Quella bomba fu un nulla di fronte alla potenza
distruttiva di quelle attuali. Appena 20 kiloton,
equivalenti come potenza esplosiva a 20.000 tonnellate di
tritolo, si abbatterono su Hiroshima, e pochi giorni dopo
su Nagasaki. Appena una formica, rispetto ai 50 megaton
degli ordigni attuali, equivalenti come potenza esplosiva
a 50 milioni di tonnellate di tritolo.
Sedici ore dopo, il presidente Truman annunciò
l'avvenuta esplosione, facendo credere agli americani, ma
anche a tutto il resto della popolazione mondiale, che si
fosse trattato di un attacco contro un obiettivo militare.
Negli archivi dell'ANSA si trova ancora il dispaccio
originale, delle 20.45 dello stesso giorno.
Sedici ore fa aerei americani hanno sganciato sulla
base giapponese di Hiroshima il più grande tipo di bombe
finora usate nella guerra, la "bomba atomica", più potente
di ventimila tonnellate di alto esplosivo.
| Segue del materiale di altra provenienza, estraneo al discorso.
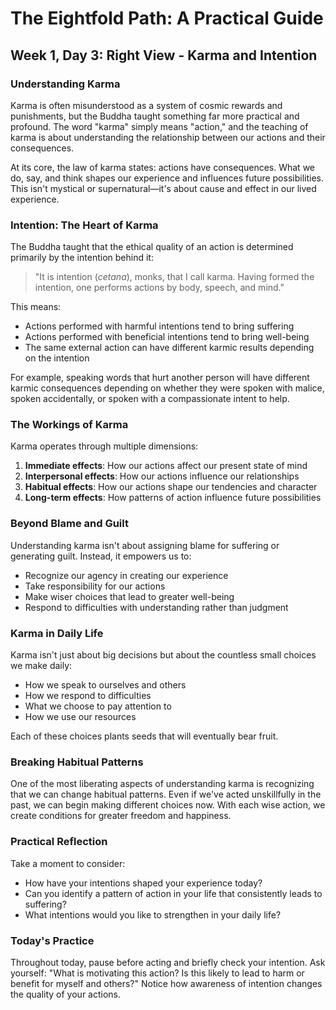 # The Eightfold Path: A Practical Guide
## Week 1, Day 3: Right View - Karma and Intention

### Understanding Karma

Karma is often misunderstood as a system of cosmic rewards and punishments, but the Buddha taught something far more practical and profound. The word "karma" simply means "action," and the teaching of karma is about understanding the relationship between our actions and their consequences.

At its core, the law of karma states: actions have consequences. What we do, say, and think shapes our experience and influences future possibilities. This isn't mystical or supernatural—it's about cause and effect in our lived experience.

### Intention: The Heart of Karma

The Buddha taught that the ethical quality of an action is determined primarily by the intention behind it:

>"It is intention (*cetana*), monks, that I call karma. Having formed the intention, one performs actions by body, speech, and mind."

This means:
- Actions performed with harmful intentions tend to bring suffering
- Actions performed with beneficial intentions tend to bring well-being
- The same external action can have different karmic results depending on the intention

For example, speaking words that hurt another person will have different karmic consequences depending on whether they were spoken with malice, spoken accidentally, or spoken with a compassionate intent to help.

### The Workings of Karma

Karma operates through multiple dimensions:
1. **Immediate effects**: How our actions affect our present state of mind
2. **Interpersonal effects**: How our actions influence our relationships
3. **Habitual effects**: How our actions shape our tendencies and character
4. **Long-term effects**: How patterns of action influence future possibilities

### Beyond Blame and Guilt

Understanding karma isn't about assigning blame for suffering or generating guilt. Instead, it empowers us to:

- Recognize our agency in creating our experience
- Take responsibility for our actions
- Make wiser choices that lead to greater well-being
- Respond to difficulties with understanding rather than judgment

### Karma in Daily Life

Karma isn't just about big decisions but about the countless small choices we make daily:
- How we speak to ourselves and others
- How we respond to difficulties
- What we choose to pay attention to
- How we use our resources

Each of these choices plants seeds that will eventually bear fruit.

### Breaking Habitual Patterns

One of the most liberating aspects of understanding karma is recognizing that we can change habitual patterns. Even if we've acted unskillfully in the past, we can begin making different choices now. With each wise action, we create conditions for greater freedom and happiness.

### Practical Reflection

Take a moment to consider:
- How have your intentions shaped your experience today?
- Can you identify a pattern of action in your life that consistently leads to suffering?
- What intentions would you like to strengthen in your daily life?

### Today's Practice

Throughout today, pause before acting and briefly check your intention. Ask yourself: "What is motivating this action? Is this likely to lead to harm or benefit for myself and others?" Notice how awareness of intention changes the quality of your actions.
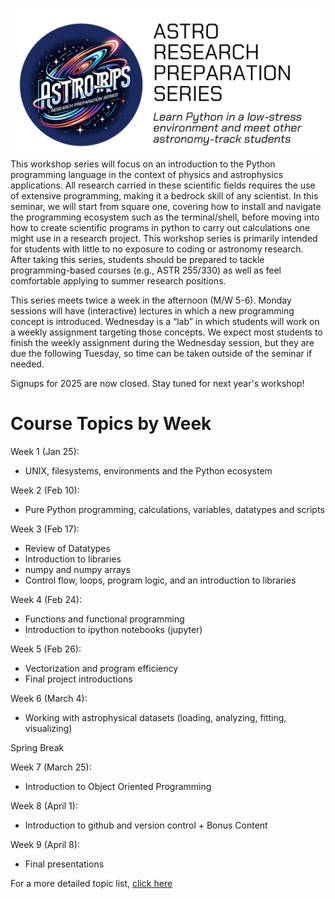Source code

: ![logo for the astro rps seminar](./astro-rps-header-github.png)
This workshop series will focus on an introduction to the Python programming language in the context of physics and astrophysics applications. All research carried in these scientific fields requires the use of extensive programming, making it a bedrock skill of any scientist. In this seminar, we will start from square one, covering how to install and navigate the programming ecosystem such as the terminal/shell, before moving into how to create scientific programs in python to carry out calculations one might use in a research project. This workshop series is primarily intended for students with little to no exposure to coding or astronomy research. After taking this series, students should be prepared to tackle programming-based courses (e.g., ASTR 255/330) as well as feel comfortable applying to summer research positions. 

This series meets twice a week in the afternoon (M/W 5-6). Monday sessions will have (interactive) lectures in which a new programming concept is introduced. Wednesday is a “lab” in which students will work on a weekly assignment targeting those concepts. We expect most students to finish the weekly assignment during the Wednesday session, but they are due the following Tuesday, so time can be taken outside of the seminar if needed. 

Signups for 2025 are now closed. Stay tuned for next year's workshop!

# Course Topics by Week 

Week 1 (Jan 25): 
- UNIX, filesystems, environments and the Python ecosystem

Week 2 (Feb 10): 
- Pure Python programming, calculations, variables, datatypes and scripts 

Week 3 (Feb 17): 
- Review of Datatypes
- Introduction to libraries
- numpy and numpy arrays
- Control flow, loops, program logic, and an introduction to libraries

Week 4 (Feb 24): 
- Functions and functional programming
- Introduction to ipython notebooks (jupyter)

Week 5 (Feb 26): 
- Vectorization and program efficiency
- Final project introductions 

Week 6 (March 4): 
-  Working with astrophysical datasets (loading, analyzing, fitting, visualizing)

Spring Break 

Week 7 (March 25): 
- Introduction to Object Oriented Programming 

Week 8 (April 1): 
- Introduction to github and version control + Bonus Content

Week 9 (April 8): 
- Final presentations 

For a more detailed topic list, [click here](http://astro-rps.github.io/topiclist.md)
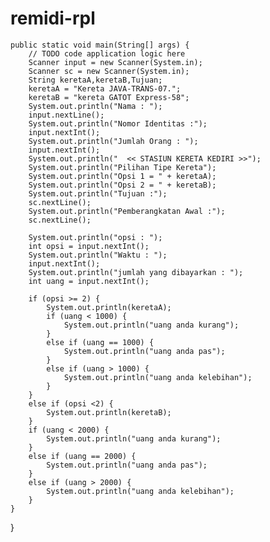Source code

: # remidi-rpl
    public static void main(String[] args) {
        // TODO code application logic here
        Scanner input = new Scanner(System.in);
        Scanner sc = new Scanner(System.in); 
        String keretaA,keretaB,Tujuan;
        keretaA = "Kereta JAVA-TRANS-07.";
        keretaB = "kereta GATOT Express-58";
        System.out.println("Nama : ");
        input.nextLine();
        System.out.println("Nomor Identitas :");
        input.nextInt();
        System.out.println("Jumlah Orang : ");
        input.nextInt();
        System.out.println("  << STASIUN KERETA KEDIRI >>");
        System.out.println("Pilihan Tipe Kereta");
        System.out.println("Opsi 1 = " + keretaA);
        System.out.println("Opsi 2 = " + keretaB);
        System.out.println("Tujuan :");
        sc.nextLine(); 
        System.out.println("Pemberangkatan Awal :");
        sc.nextLine();
        
        System.out.println("opsi : ");
        int opsi = input.nextInt();
        System.out.println("Waktu : ");
        input.nextInt();
        System.out.println("jumlah yang dibayarkan : ");
        int uang = input.nextInt();
        
        if (opsi >= 2) {
            System.out.println(keretaA);
            if (uang < 1000) {
                System.out.println("uang anda kurang");
            }
            else if (uang == 1000) {
                System.out.println("uang anda pas");
            }
            else if (uang > 1000) {
                System.out.println("uang anda kelebihan");
            }
        }
        else if (opsi <2) {
            System.out.println(keretaB);
        }
        if (uang < 2000) {
            System.out.println("uang anda kurang");
        }
        else if (uang == 2000) {
            System.out.println("uang anda pas");
        }
        else if (uang > 2000) {
            System.out.println("uang anda kelebihan");
        }
    }
    
}

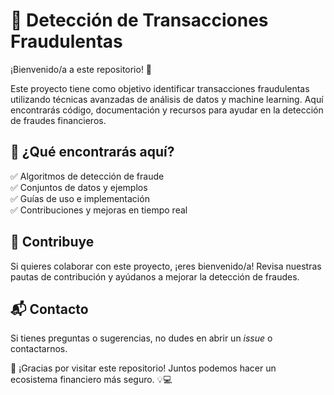 # 🚀 Detección de Transacciones Fraudulentas  

¡Bienvenido/a a este repositorio! 🎉  

Este proyecto tiene como objetivo identificar transacciones fraudulentas utilizando técnicas avanzadas de análisis de datos y machine learning. Aquí encontrarás código, documentación y recursos para ayudar en la detección de fraudes financieros.  

## 📌 ¿Qué encontrarás aquí?  
✅ Algoritmos de detección de fraude  
✅ Conjuntos de datos y ejemplos  
✅ Guías de uso e implementación  
✅ Contribuciones y mejoras en tiempo real  

## 🤝 Contribuye  
Si quieres colaborar con este proyecto, ¡eres bienvenido/a! Revisa nuestras pautas de contribución y ayúdanos a mejorar la detección de fraudes.  

## 📬 Contacto  
Si tienes preguntas o sugerencias, no dudes en abrir un *issue* o contactarnos.  

📢 ¡Gracias por visitar este repositorio! Juntos podemos hacer un ecosistema financiero más seguro. 💡💻  

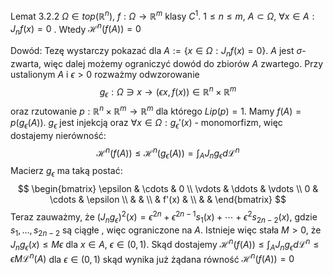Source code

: Lemat 3.2.2
$\Omega \in top(\mathbb{R}^n)$, $f: \Omega \rightarrow \mathbb{R}^m$ klasy $C^1$. $1 \leq n \leq m$, $A \subset \Omega$, $\forall x \in A: J_nf(x) = 0$ . Wtedy $\mathcal{H}^n(f(A))=0$

Dowód:
Tezę wystarczy pokazać dla $A:=\{x \in \Omega: J_nf(x)=0\}$. $A$ jest $\sigma$-zwarta, więc dalej możemy ograniczyć dowód do zbiorów $A$ zwartego. Przy ustalionym $A$ i $\epsilon > 0$ rozważmy odwzorowanie $$
	g_{\epsilon}: \Omega \ni x \rightarrow (\epsilon x, f(x)) \in \mathbb{R}^n \times \mathbb{R}^m
$$
oraz rzutowanie $p: \mathbb{R}^n \times \mathbb{R}^m \rightarrow \mathbb{R}^m$ dla którego $Lip(p) = 1$. Mamy $f(A) = p(g_{\epsilon}(A))$. $g_{\epsilon}$ jest injekcją oraz $\forall x \in \Omega: g_{\epsilon}'(x)$ - monomorfizm, więc  dostajemy nierówność: $$
	\mathcal{H}^n(f(A)) \leq \mathcal{H}^n(g_{\epsilon}(A)) = \int_{A} J_ng_{\epsilon} d \mathcal{L}^n
$$ Macierz $g_{\epsilon}$ ma taką postać: $$
	\begin{bmatrix}
		\epsilon & \cdots & 0 \\
		\vdots & \ddots & \vdots \\
		0 & \cdots & \epsilon \\
		 & & \\
		 & f'(x) & \\
		 & &
	\end{bmatrix}
$$
Teraz zauważmy, że $(J_ng_{\epsilon})^2(x) = \epsilon^{2n} + \epsilon^{2n-1}s_1(x) + \cdots + \epsilon^2s_{2n-2}(x)$, gdzie $s_1, ..., s_{2n-2}$ są ciągłe , więc ograniczone na $A$. Istnieje więc stała $M>0$, że $J_ng_{\epsilon}(x)\leq M\epsilon$ dla $x \in A$, $\epsilon \in (0,1)$. Skąd dostajemy $\mathcal{H}^n(f(A)) \leq \int_{A} J_ng_{\epsilon} d \mathcal{L}^n \leq \epsilon M \mathcal{L}^n(A)$ dla $\epsilon \in (0,1)$ skąd wynika już żądana równość $\mathcal{H}^n(f(A)) = 0$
Truman ha
aggiunto: "Con questa bomba noi abbiamo ora raggiunto una
gigantesca forza di distruzione, che servirà ad aumentare
la crescente potenza delle forze armate. Stiamo ora
producendo bombe di questo tipo, e produrremo in seguito
bombe anche più potenti".
Ancora oggi si può inorridire di fronte a queste
parole. Parole che hanno segnato tutto il Novecento,
lasciando una profonda cicatrice.
Una cicatrice certamente non utile, rispetto al risultato
finale della seconda guerra mondiale, guerra oramai agli
sgoccioli, dopo la caduta di Berlino. Serviva davvero il
lancio dell'atomica sul Giappone?
La tesi ufficiale statunitense, riproposta nel 1995, nel
cinquantenario, su una serie di francobolli commemorativi
della bomba, fortemente voluta da Bill Clinton, giustificò
la strage con il risparmio di vite umane americane e
l'accelerazione della pace.
In realtà, guardando ai fatti con la giusta prospettiva
storica, quelle bombe atomiche non erano militarmente
necessarie, ma furono usate politicamente come atto
dimostrativo della potenza americana nei confronti
dell'Unione Sovietica, sancendo la fine della seconda
guerra mondiale e l'inizio della guerra fredda, a spese di
centinaia di migliaia di vite di civili giapponesi.
Un atto col quale il mondo è scivolato nella spirale
atomica, dalla quale ancora non siamo usciti.